Taksówka zahamowała ocierając się niemal o jego kolana. Jason otworzył drzwiczki, wsunął się do środka.

– Place Vendóme – zażądał, wiedząc, że to niedaleko Saint-Honoré. By urzeczywistnić plan, który właśnie zrodził się w jego głowie, musiał się tam znaleźć. Przewagę swą powinien wykorzystać podwójnie. Spróbuje przekonać d’Anjou, że ci, co go śledzą, zamierzają go zabić. Tamci z kolei nie mogą wiedzieć, że ich też ktoś śledzi.

Na Vendôme panował jak zwykle dziki tłok. Bourne dojrzał na rogu budkę telefoniczną. Wysiadł z taksówki, wszedł do budki, nakręcił numer „Les Classiques”; od rozmowy, którą odbył z Neuilly-sur-Sei1 minęło dokładnie czternaście minut.

– D’Anjou?

– Wszystko, czego się dowiedziałem, to to, że jakaś kobieta podczas spowiedzi targnęła się na życie.

– Tylko mi nie mów, że się tym zadowoliłeś… „Meduzyjczyk” nie poprzestałby na czymś takim.

– Poczekaj, wyłączę na chwilę centralkę. – W słuchawce na jakieś cztery sekundy zapanowała cisza, po czym ponownie odezwał się głos d’Anjou: – Kobieta w średnim wieku, siwa, wytwornie ubrana, torebka od St. Laurenta. Jedna z dziesięciu tysięcy mieszkanek Paryża. Skąd mam wiedzieć, czy którejś nie zwabiłeś i nie zamordowałeś, by mieć pretekst do tej rozmowy?

– O, na pewno i zatargałem ją do kościoła niby jakąś piętę, a krew kapiąca z jej rany znaczyła ślad na kamiennej posadzce. Miej rozum, d’Anjou. Zacznijmy od tego, co oczywiste. Skąd miałaby mieć tę torebkę, skoro nosiła białą torbę ze skóry? Nie reklamowałaby chyba konkurencji?

– Co utwierdza mnie w moim przekonaniu. To nie była Jacqueline Lavier.

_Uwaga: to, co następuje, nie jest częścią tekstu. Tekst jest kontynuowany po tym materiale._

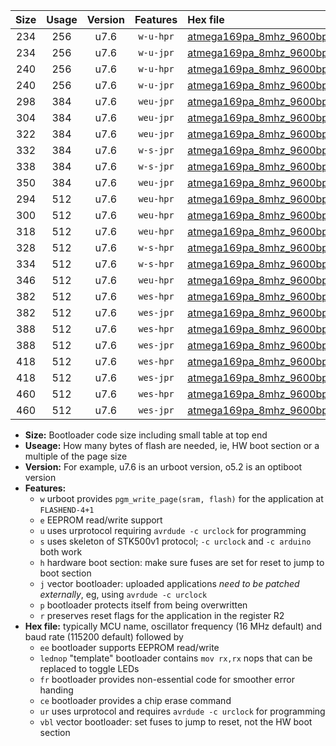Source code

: |Size|Usage|Version|Features|Hex file|
|:-:|:-:|:-:|:-:|:--|
|234|256|u7.6|`w-u-hpr`|[atmega169pa_8mhz_9600bps_ur.hex](https://raw.githubusercontent.com/stefanrueger/urboot/main//atmega169pa_8mhz_9600bps_ur.hex)|
|234|256|u7.6|`w-u-jpr`|[atmega169pa_8mhz_9600bps_ur_vbl.hex](https://raw.githubusercontent.com/stefanrueger/urboot/main//atmega169pa_8mhz_9600bps_ur_vbl.hex)|
|240|256|u7.6|`w-u-hpr`|[atmega169pa_8mhz_9600bps_lednop_ur.hex](https://raw.githubusercontent.com/stefanrueger/urboot/main//atmega169pa_8mhz_9600bps_lednop_ur.hex)|
|240|256|u7.6|`w-u-jpr`|[atmega169pa_8mhz_9600bps_lednop_ur_vbl.hex](https://raw.githubusercontent.com/stefanrueger/urboot/main//atmega169pa_8mhz_9600bps_lednop_ur_vbl.hex)|
|298|384|u7.6|`weu-jpr`|[atmega169pa_8mhz_9600bps_ee_ur_vbl.hex](https://raw.githubusercontent.com/stefanrueger/urboot/main//atmega169pa_8mhz_9600bps_ee_ur_vbl.hex)|
|304|384|u7.6|`weu-jpr`|[atmega169pa_8mhz_9600bps_ee_lednop_ur_vbl.hex](https://raw.githubusercontent.com/stefanrueger/urboot/main//atmega169pa_8mhz_9600bps_ee_lednop_ur_vbl.hex)|
|322|384|u7.6|`weu-jpr`|[atmega169pa_8mhz_9600bps_ee_lednop_fr_ur_vbl.hex](https://raw.githubusercontent.com/stefanrueger/urboot/main//atmega169pa_8mhz_9600bps_ee_lednop_fr_ur_vbl.hex)|
|332|384|u7.6|`w-s-jpr`|[atmega169pa_8mhz_9600bps_vbl.hex](https://raw.githubusercontent.com/stefanrueger/urboot/main//atmega169pa_8mhz_9600bps_vbl.hex)|
|338|384|u7.6|`w-s-jpr`|[atmega169pa_8mhz_9600bps_lednop_vbl.hex](https://raw.githubusercontent.com/stefanrueger/urboot/main//atmega169pa_8mhz_9600bps_lednop_vbl.hex)|
|350|384|u7.6|`weu-jpr`|[atmega169pa_8mhz_9600bps_ee_lednop_fr_ce_ur_vbl.hex](https://raw.githubusercontent.com/stefanrueger/urboot/main//atmega169pa_8mhz_9600bps_ee_lednop_fr_ce_ur_vbl.hex)|
|294|512|u7.6|`weu-hpr`|[atmega169pa_8mhz_9600bps_ee_ur.hex](https://raw.githubusercontent.com/stefanrueger/urboot/main//atmega169pa_8mhz_9600bps_ee_ur.hex)|
|300|512|u7.6|`weu-hpr`|[atmega169pa_8mhz_9600bps_ee_lednop_ur.hex](https://raw.githubusercontent.com/stefanrueger/urboot/main//atmega169pa_8mhz_9600bps_ee_lednop_ur.hex)|
|318|512|u7.6|`weu-hpr`|[atmega169pa_8mhz_9600bps_ee_lednop_fr_ur.hex](https://raw.githubusercontent.com/stefanrueger/urboot/main//atmega169pa_8mhz_9600bps_ee_lednop_fr_ur.hex)|
|328|512|u7.6|`w-s-hpr`|[atmega169pa_8mhz_9600bps.hex](https://raw.githubusercontent.com/stefanrueger/urboot/main//atmega169pa_8mhz_9600bps.hex)|
|334|512|u7.6|`w-s-hpr`|[atmega169pa_8mhz_9600bps_lednop.hex](https://raw.githubusercontent.com/stefanrueger/urboot/main//atmega169pa_8mhz_9600bps_lednop.hex)|
|346|512|u7.6|`weu-hpr`|[atmega169pa_8mhz_9600bps_ee_lednop_fr_ce_ur.hex](https://raw.githubusercontent.com/stefanrueger/urboot/main//atmega169pa_8mhz_9600bps_ee_lednop_fr_ce_ur.hex)|
|382|512|u7.6|`wes-hpr`|[atmega169pa_8mhz_9600bps_ee.hex](https://raw.githubusercontent.com/stefanrueger/urboot/main//atmega169pa_8mhz_9600bps_ee.hex)|
|382|512|u7.6|`wes-jpr`|[atmega169pa_8mhz_9600bps_ee_vbl.hex](https://raw.githubusercontent.com/stefanrueger/urboot/main//atmega169pa_8mhz_9600bps_ee_vbl.hex)|
|388|512|u7.6|`wes-hpr`|[atmega169pa_8mhz_9600bps_ee_lednop.hex](https://raw.githubusercontent.com/stefanrueger/urboot/main//atmega169pa_8mhz_9600bps_ee_lednop.hex)|
|388|512|u7.6|`wes-jpr`|[atmega169pa_8mhz_9600bps_ee_lednop_vbl.hex](https://raw.githubusercontent.com/stefanrueger/urboot/main//atmega169pa_8mhz_9600bps_ee_lednop_vbl.hex)|
|418|512|u7.6|`wes-hpr`|[atmega169pa_8mhz_9600bps_ee_lednop_fr.hex](https://raw.githubusercontent.com/stefanrueger/urboot/main//atmega169pa_8mhz_9600bps_ee_lednop_fr.hex)|
|418|512|u7.6|`wes-jpr`|[atmega169pa_8mhz_9600bps_ee_lednop_fr_vbl.hex](https://raw.githubusercontent.com/stefanrueger/urboot/main//atmega169pa_8mhz_9600bps_ee_lednop_fr_vbl.hex)|
|460|512|u7.6|`wes-hpr`|[atmega169pa_8mhz_9600bps_ee_lednop_fr_ce.hex](https://raw.githubusercontent.com/stefanrueger/urboot/main//atmega169pa_8mhz_9600bps_ee_lednop_fr_ce.hex)|
|460|512|u7.6|`wes-jpr`|[atmega169pa_8mhz_9600bps_ee_lednop_fr_ce_vbl.hex](https://raw.githubusercontent.com/stefanrueger/urboot/main//atmega169pa_8mhz_9600bps_ee_lednop_fr_ce_vbl.hex)|

- **Size:** Bootloader code size including small table at top end
- **Useage:** How many bytes of flash are needed, ie, HW boot section or a multiple of the page size
- **Version:** For example, u7.6 is an urboot version, o5.2 is an optiboot version
- **Features:**
  + `w` urboot provides `pgm_write_page(sram, flash)` for the application at `FLASHEND-4+1`
  + `e` EEPROM read/write support
  + `u` uses urprotocol requiring `avrdude -c urclock` for programming
  + `s` uses skeleton of STK500v1 protocol; `-c urclock` and `-c arduino` both work
  + `h` hardware boot section: make sure fuses are set for reset to jump to boot section
  + `j` vector bootloader: uploaded applications *need to be patched externally*, eg, using `avrdude -c urclock`
  + `p` bootloader protects itself from being overwritten
  + `r` preserves reset flags for the application in the register R2
- **Hex file:** typically MCU name, oscillator frequency (16 MHz default) and baud rate (115200 default) followed by
  + `ee` bootloader supports EEPROM read/write
  + `lednop` "template" bootloader contains `mov rx,rx` nops that can be replaced to toggle LEDs
  + `fr` bootloader provides non-essential code for smoother error handing
  + `ce` bootloader provides a chip erase command
  + `ur` uses urprotocol and requires `avrdude -c urclock` for programming
  + `vbl` vector bootloader: set fuses to jump to reset, not the HW boot section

– Co tym bardziej utwierdza mnie w moim przekonaniu. Dokumenty w torebce opiewały na kogoś innego. Ciało zostanie odebrane możliwie jak najszybciej i nikt nie przyczepi się do „Les Classiques”.

– Bo ty tak mówisz?

– Nie, bo jest to metoda, którą Carlos posłużył się w pięciu znanych mi zabójstwach. – Faktycznie były mu znane. To go przerażało. – Ktoś ponosi zagadkową śmierć z rąk nieznanych sprawców. Policja początkowo myśli, że to taki a taki, a kiedy wreszcie dojdzie, kim był naprawdę, Carlos zawiera już kontrakt w innym kraju. Śmierć Lavier była odmianą tej metody i tyle.